Avec ou sans Rebsamen : les attaques continuent
Rebsamen a fait le boulot qu’on lui demandait, signant les projets de textes préparés par d’autres. Le même Rebsamen, dans un cri du cœur, peut-être à la sortie d’une rencontre des amis du vignoble de Bourgogne, a tenu à fustiger le livre de deux sommités de gauche, Badinter et Antoine Lyon Caen, ex-défenseur des droits salariés passé dans le camp d’en face, qui proposent de réduire à quasiment rien le Code du travail : « On ne peut pas comme ça, d’un coup de baguette magique, faire disparaître un Code du travail qui est le fruit du combat des salariés », a -t-il déclaré.
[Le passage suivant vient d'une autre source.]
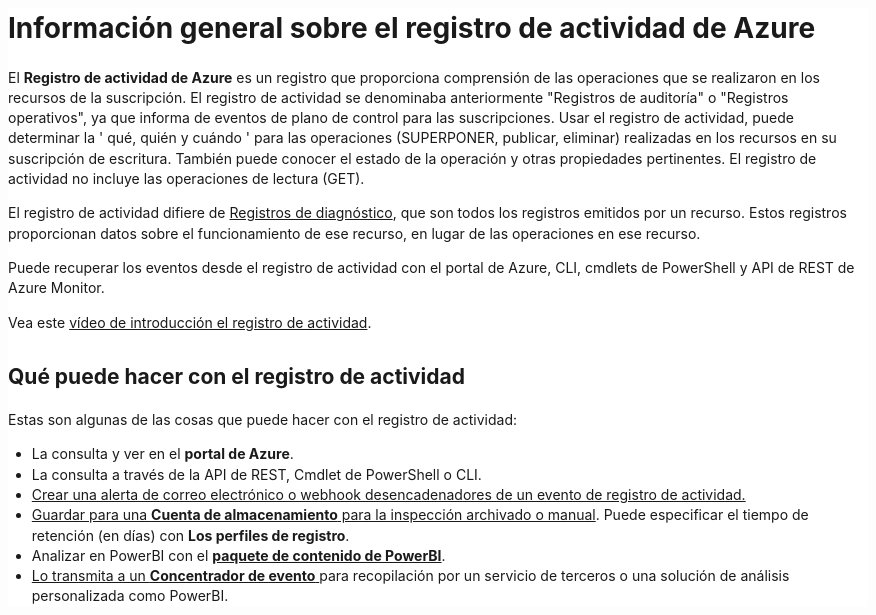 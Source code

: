 <properties
    pageTitle="Información general sobre el registro de actividad de Azure | Microsoft Azure"
    description="Obtenga información sobre qué es el registro de actividad de Azure y cómo se puede utilizar para conocer los eventos que se producen dentro de su suscripción de Azure."
    authors="johnkemnetz"
    manager="rboucher"
    editor=""
    services="monitoring-and-diagnostics"
    documentationCenter="monitoring-and-diagnostics"/>

<tags
    ms.service="monitoring-and-diagnostics"
    ms.workload="na"
    ms.tgt_pltfrm="na"
    ms.devlang="na"
    ms.topic="article"
    ms.date="10/25/2016"
    ms.author="johnkem"/>

# <a name="overview-of-the-azure-activity-log"></a>Información general sobre el registro de actividad de Azure
El **Registro de actividad de Azure** es un registro que proporciona comprensión de las operaciones que se realizaron en los recursos de la suscripción. El registro de actividad se denominaba anteriormente "Registros de auditoría" o "Registros operativos", ya que informa de eventos de plano de control para las suscripciones. Usar el registro de actividad, puede determinar la ' qué, quién y cuándo ' para las operaciones (SUPERPONER, publicar, eliminar) realizadas en los recursos en su suscripción de escritura. También puede conocer el estado de la operación y otras propiedades pertinentes. El registro de actividad no incluye las operaciones de lectura (GET).

El registro de actividad difiere de [Registros de diagnóstico](./monitoring-overview-of-diagnostic-logs.md), que son todos los registros emitidos por un recurso. Estos registros proporcionan datos sobre el funcionamiento de ese recurso, en lugar de las operaciones en ese recurso.

Puede recuperar los eventos desde el registro de actividad con el portal de Azure, CLI, cmdlets de PowerShell y API de REST de Azure Monitor.

Vea este [vídeo de introducción el registro de actividad](https://channel9.msdn.com/Blogs/Seth-Juarez/Logs-John-Kemnetz).  

## <a name="what-you-can-do-with-the-activity-log"></a>Qué puede hacer con el registro de actividad
Estas son algunas de las cosas que puede hacer con el registro de actividad:

- La consulta y ver en el **portal de Azure**.
- La consulta a través de la API de REST, Cmdlet de PowerShell o CLI.
- [Crear una alerta de correo electrónico o webhook desencadenadores de un evento de registro de actividad.](./insights-auditlog-to-webhook-email.md)
- [Guardar para una **Cuenta de almacenamiento** para la inspección archivado o manual](./monitoring-archive-activity-log.md). Puede especificar el tiempo de retención (en días) con **Los perfiles de registro**.
- Analizar en PowerBI con el [**paquete de contenido de PowerBI**](https://powerbi.microsoft.com/en-us/documentation/powerbi-content-pack-azure-audit-logs/).
- [Lo transmita a un **Concentrador de evento** ](./monitoring-stream-activity-logs-event-hubs.md) para recopilación por un servicio de terceros o una solución de análisis personalizada como PowerBI.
C’est pourtant bien ce qu’a commencé à faire Rebsamen avec la loi qui porte son nom et qui réduit les droits des salariés, ne serait-ce que celui de faire respecter les règles élémentaires de sécurité, et qui réduit fortement la présence de délégués dans les entreprises.
Le gouvernement socialiste, à son arrivée, a avalisé tous les décrets destructeurs du droit ouvrier préparés par le directeur général du Travail de l’ancien gouvernement Sarkozy, Combrexelle, le plus haut fonctionnaire du ministère du Travail, qui a autant si ce n’est plus de pouvoir que le ministre. Hollande a tenu à le maintenir à ce poste stratégique, lui confiant après cela la mission de préparer « une refonte et simplification du Code du travail ». Rapport que Combrexelle est censé remettre dans un avenir proche et qui devrait servir à une nouvelle remise en cause des droits des travailleurs.
C’est dire s’il n’y a aucune question à se poser sur qui va hériter du poste ministériel. Pour mener la guerre aux salariés, les postulants socialistes, ou de quelque étiquette qu’ils soient, ne manquent pas. Aux travailleurs à se mettre eux aussi en ordre de bataille.